This chapter introduces Pandas, a Python library that provides functions for reading and writing data files, exploring and analyzing data, and generating visualizations.
And it provides two new types for working with data, `DataFrame`

and `Series`

.

We will use these tools to answer a data question – what is the average birth weight of babies in the United States? This example will demonstrate important steps in almost any data science project:

Identifying data that can answer a question.

Obtaining the data and loading it in Python.

Checking the data and dealing with errors.

Selecting relevant subsets from the data.

Using histograms to visualize a distribution of values.

Using summary statistics to describe the data in a way that best answers the question.

Considering possible sources of error and limitations in our conclusions.

Let’s start by getting the data.

## Reading the Data#

To estimate average birth weight, we’ll use data from the National Survey of Family Growth (NSFG), which is available from the National Center for Health Statistics.
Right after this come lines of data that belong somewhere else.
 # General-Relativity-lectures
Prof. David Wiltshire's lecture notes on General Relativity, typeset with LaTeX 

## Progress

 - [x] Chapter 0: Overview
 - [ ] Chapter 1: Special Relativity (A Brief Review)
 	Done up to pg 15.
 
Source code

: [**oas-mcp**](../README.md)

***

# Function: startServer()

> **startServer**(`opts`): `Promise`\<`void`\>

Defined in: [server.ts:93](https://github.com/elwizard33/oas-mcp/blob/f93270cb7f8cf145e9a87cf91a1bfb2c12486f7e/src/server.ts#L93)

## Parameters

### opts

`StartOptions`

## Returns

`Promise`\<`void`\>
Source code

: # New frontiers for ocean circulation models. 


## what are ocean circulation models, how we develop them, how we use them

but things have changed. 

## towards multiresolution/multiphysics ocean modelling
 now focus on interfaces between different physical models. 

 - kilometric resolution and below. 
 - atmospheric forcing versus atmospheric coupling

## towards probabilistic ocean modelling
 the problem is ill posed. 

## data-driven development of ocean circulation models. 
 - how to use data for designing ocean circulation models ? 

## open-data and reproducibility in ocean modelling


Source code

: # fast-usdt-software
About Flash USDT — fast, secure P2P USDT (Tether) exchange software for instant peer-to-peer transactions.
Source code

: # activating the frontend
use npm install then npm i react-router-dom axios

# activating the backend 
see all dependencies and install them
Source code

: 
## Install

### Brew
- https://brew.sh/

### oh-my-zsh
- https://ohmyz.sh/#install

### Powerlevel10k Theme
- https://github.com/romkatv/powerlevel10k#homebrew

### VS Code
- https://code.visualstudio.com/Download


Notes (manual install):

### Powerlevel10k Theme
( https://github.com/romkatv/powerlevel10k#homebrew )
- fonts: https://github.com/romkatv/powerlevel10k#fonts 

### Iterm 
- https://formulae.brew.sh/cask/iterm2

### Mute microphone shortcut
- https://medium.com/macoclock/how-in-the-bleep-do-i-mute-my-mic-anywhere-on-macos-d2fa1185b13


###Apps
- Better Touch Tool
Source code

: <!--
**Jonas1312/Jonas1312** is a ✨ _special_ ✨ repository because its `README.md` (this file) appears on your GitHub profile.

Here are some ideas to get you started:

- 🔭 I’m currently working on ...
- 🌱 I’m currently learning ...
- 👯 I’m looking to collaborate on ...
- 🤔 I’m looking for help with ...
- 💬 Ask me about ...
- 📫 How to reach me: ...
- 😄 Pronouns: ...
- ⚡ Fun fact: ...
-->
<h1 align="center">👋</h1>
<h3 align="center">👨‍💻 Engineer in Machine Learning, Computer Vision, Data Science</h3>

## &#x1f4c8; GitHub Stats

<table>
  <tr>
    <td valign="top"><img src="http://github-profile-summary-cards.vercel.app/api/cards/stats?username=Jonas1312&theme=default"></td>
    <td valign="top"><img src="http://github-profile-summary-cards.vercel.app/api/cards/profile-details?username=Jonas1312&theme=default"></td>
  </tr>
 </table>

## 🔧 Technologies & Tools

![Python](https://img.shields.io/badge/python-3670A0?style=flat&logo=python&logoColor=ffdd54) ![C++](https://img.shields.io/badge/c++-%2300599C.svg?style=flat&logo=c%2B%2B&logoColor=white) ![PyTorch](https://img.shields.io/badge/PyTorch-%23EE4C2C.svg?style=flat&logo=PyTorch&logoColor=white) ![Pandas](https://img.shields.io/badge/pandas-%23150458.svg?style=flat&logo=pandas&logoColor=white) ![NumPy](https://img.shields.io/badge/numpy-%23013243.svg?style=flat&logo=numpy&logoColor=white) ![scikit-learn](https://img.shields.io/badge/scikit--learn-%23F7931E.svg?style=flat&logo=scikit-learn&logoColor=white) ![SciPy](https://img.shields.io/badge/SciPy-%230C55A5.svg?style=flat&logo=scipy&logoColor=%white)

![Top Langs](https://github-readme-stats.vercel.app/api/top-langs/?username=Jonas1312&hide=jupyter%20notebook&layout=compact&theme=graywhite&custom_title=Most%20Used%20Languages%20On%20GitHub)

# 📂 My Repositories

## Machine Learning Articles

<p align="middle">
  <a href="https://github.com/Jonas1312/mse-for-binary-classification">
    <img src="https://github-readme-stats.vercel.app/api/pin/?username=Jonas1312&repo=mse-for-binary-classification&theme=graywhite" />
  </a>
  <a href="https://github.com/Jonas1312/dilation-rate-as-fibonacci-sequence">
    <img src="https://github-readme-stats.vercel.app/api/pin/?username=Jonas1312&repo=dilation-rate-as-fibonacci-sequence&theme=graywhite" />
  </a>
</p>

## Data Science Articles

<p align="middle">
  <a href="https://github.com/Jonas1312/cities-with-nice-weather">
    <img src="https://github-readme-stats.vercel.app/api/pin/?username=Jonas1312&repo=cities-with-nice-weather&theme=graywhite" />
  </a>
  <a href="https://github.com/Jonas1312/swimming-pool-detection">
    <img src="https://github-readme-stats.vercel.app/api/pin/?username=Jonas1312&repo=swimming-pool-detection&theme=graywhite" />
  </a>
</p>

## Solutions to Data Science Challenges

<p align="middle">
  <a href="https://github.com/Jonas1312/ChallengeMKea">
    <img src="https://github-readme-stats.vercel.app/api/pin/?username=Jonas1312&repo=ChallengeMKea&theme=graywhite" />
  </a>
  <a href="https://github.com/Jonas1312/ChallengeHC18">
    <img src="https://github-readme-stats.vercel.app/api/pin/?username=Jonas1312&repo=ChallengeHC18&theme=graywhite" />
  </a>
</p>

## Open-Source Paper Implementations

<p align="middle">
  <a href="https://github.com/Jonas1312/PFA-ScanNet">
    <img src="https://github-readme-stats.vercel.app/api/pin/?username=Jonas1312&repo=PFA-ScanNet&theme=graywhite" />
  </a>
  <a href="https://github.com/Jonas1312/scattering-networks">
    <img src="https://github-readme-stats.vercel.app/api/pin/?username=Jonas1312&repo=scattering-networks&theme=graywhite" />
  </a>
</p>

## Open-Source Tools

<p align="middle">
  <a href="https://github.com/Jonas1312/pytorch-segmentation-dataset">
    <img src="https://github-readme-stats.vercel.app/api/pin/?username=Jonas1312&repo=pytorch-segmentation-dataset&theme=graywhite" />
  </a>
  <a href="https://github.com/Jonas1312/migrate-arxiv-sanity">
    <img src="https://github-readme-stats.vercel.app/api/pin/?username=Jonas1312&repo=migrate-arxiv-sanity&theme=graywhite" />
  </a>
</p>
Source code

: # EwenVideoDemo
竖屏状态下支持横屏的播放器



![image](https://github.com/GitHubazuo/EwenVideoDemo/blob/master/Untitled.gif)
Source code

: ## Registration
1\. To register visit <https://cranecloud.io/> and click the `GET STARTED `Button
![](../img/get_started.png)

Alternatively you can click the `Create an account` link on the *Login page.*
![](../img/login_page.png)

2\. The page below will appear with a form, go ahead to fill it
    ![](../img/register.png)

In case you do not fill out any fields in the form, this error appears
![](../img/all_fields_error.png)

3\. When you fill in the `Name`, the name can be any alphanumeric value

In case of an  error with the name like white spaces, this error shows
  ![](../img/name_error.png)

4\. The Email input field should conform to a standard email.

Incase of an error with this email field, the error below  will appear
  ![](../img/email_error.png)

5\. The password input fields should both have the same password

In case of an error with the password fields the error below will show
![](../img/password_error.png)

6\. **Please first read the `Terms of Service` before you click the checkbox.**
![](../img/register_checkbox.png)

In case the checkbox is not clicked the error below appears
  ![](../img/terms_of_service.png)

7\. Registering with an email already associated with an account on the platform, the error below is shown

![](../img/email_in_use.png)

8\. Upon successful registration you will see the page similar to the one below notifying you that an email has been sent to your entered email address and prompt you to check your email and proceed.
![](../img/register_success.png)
To download the data, you have to agree to the Data User’s Agreement. URLs for the data and the agreement are in the notebook for this chapter.

The NSFG data is available from https://www.cdc.gov/nchs/nsfg.

The Data User’s Agreement is at https://www.cdc.gov/nchs/data_access/ftp_dua.htm.

You should read the terms carefully, but let me draw your attention to what I think is the most important one:

Make no attempt to learn the identity of any person or establishment included in these data.

NSFG respondents answer questions of the most personal nature with the expectation that their identities will not be revealed. As ethical data scientists, we should respect their privacy and adhere to the terms of use.

Respondents to the NSFG provide general information about themselves, which is stored in the respondent file, and information about each time they have been pregnant, which is stored in the pregnancy file.

We will work with the pregnancy file, which contains one row for each pregnancy and one column for each question on the NSFG questionnaire.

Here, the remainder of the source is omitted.